Au départ, il suffisait de 100 parrains pour être autorisé à se présenter. Une règle jugée trop peu sévère par le pouvoir gaulliste puisqu’elle n’avait pas empêché un illustre inconnu, Marcel Barbu, de faire campagne et de concourir, pour un modeste résultat de moins de 1 %. Honnêtement, à part Charles de Gaulle qui le traitait avec condescendance de « brave couillon » et souffrait d’être en concurrence avec un candidat trop peu prestigieux, ni Jean Lecanuet, ni Jean-Louis Tixier Vignancourt, ni Pierre Marcilacy, ni enfin François Mitterrand, qui se qualifiait pour le 2e tour, n’ont eu à se plaindre de la présence du premier « petit candidat ». Les règles, déjà contraignantes au départ, n’ont cessé de se durcir au fil du temps.
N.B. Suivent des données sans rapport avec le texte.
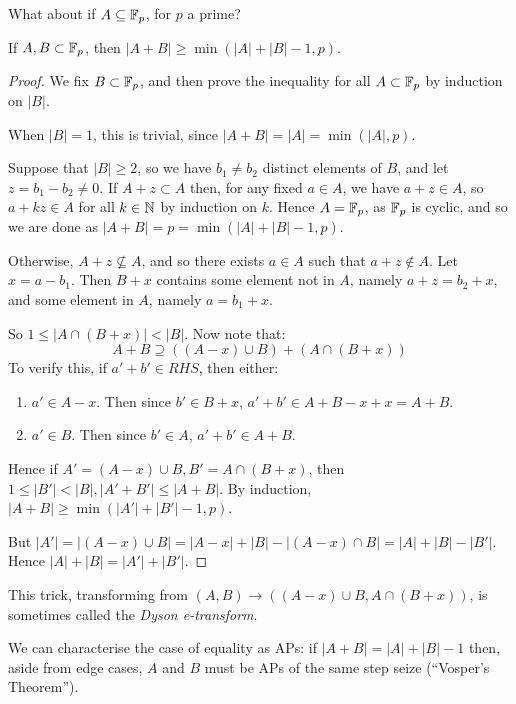 \documentclass[10pt,a4paper]{article}
\begin{document}
What about if $A \subseteq \mathbb{F}_p$, for $p$ a prime?
\begin{lemma}
    If $A, B \subset \mathbb{F}_p$, then $|A+B| \geq \min(|A|+|B|-1,p)$.
\end{lemma}
\begin{proof}
  We fix $B \subset \mathbb{F}_p$, and then prove the inequality for all $A\subset \mathbb{F}_p$ by induction on $|B|$.

  When $|B| = 1$, this is trivial, since $|A+B| = |A| = \min(|A|,p)$.

  Suppose that $|B|\geq 2$, so we have $b_1\neq b_2$ distinct elements of $B$, and let $z = b_1-b_2 \neq 0$. If $A+z\subset A$ then, for any fixed $a \in A$, we have $a+z \in A$, so $a+kz \in A$ for all $k \in \mathbb{N}$ by induction on $k$. Hence $A = \mathbb{F}_p$, as $\mathbb{F}_p$ is cyclic, and so we are done as $|A+B| = p = \min(|A|+|B|-1,p)$.

  Otherwise, $A+z \nsubseteq A$, and so there exists $a \in A$ such that $a+z \notin A$. Let $x = a-b_1$. Then $B+x$ contains some element not in $A$, namely $a+z = b_2+x$, and some element in $A$, namely $a=b_1+x$.

  So $1\leq |A\cap (B+x)| < |B|$. Now note that:
  \[A+B \supseteq ((A-x)\cup B) + (A\cap(B+x))\]
  To verify this, if $a'+b' \in RHS$, then either:
  \begin{enumerate}
    \item $a' \in A-x$. Then since $b' \in B+x$, $a'+b' \in A+B-x+x = A+B$.
    \item $a' \in B$. Then since $b' \in A$, $a'+b' \in A+B$.
  \end{enumerate}
  Hence if $A' = (A-x)\cup B, B' = A\cap(B+x)$, then $1\leq |B'| < |B|, |A'+B'| \leq |A+B|$. By induction, $|A+B| \geq \min(|A'|+|B'|-1,p)$.

  But $|A'| = |(A-x)\cup B| = |A-x| + |B| - |(A-x)\cap B| = |A|+|B|-|B'|$. Hence $|A|+|B| = |A'|+|B'|$.
\end{proof}
This trick, transforming from $(A,B) \to ((A-x)\cup B, A\cap (B+x))$, is sometimes called the \emph{Dyson e-transform}.

We can characterise the case of equality as APs: if $|A+B| = |A|+|B|-1$ then, aside from edge cases, $A$ and $B$ must be APs of the same step seize (``Vosper's Theorem'').
\end{document}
Le nombre de parrains a été porté à 500, et leur choix a été rendu public, au risque de dissuader les parrains potentiels de soutenir quelque candidat que ce soit. De plus, les parrains doivent désormais adresser eux-mêmes leur déclaration au Conseil Constitutionnel au lieu de la confier au candidat. Le résultat le plus clair de ces contraintes, c’est que seul un tiers des 42 000 « parrains » potentiels a effectivement « présenté » un candidat en 2017 et qu’au moins trois des candidats déclarés, Jean-Luc Mélenchon, Éric Zemmour et Marine Le Pen, ne sont pas encore certains de réunir leurs 500 signatures.

Dans le même temps, mécaniquement, Anne Hidalgo, pour qui les intentions de vote ne décollent toujours pas, est assurée d’avoir largement plus de parrainages que nécessaire, grâce au soutien du PS qui compte encore beaucoup d’élus locaux. La candidate des Républicains, Valérie Pécresse, qui a intérêt à la double candidature de l’extrême droite, serait tentée de favoriser en sous-main le parrainage d’Éric Zemmour. Le risque de manœuvres électorales « contre nature » et opaques devrait conduire, à mon sens, à l’abrogation pure et simple de cette règle finalement inutile qui n’a pas empêché la multiplication des candidatures dites « de témoignage », pas plus dangereuses pour la démocratie que les autres. Cette décision pourrait être prise dès maintenant, avant que les parrainages ne soient officiellement transmis et examinés par le Conseil Constitutionnel. Faute de quoi, la question sera de nouveau enterrée jusqu’aux prochaines échéances, dans 5 ans, où le pouvoir nous dira à nouveau qu’il est trop tard pour délibérer.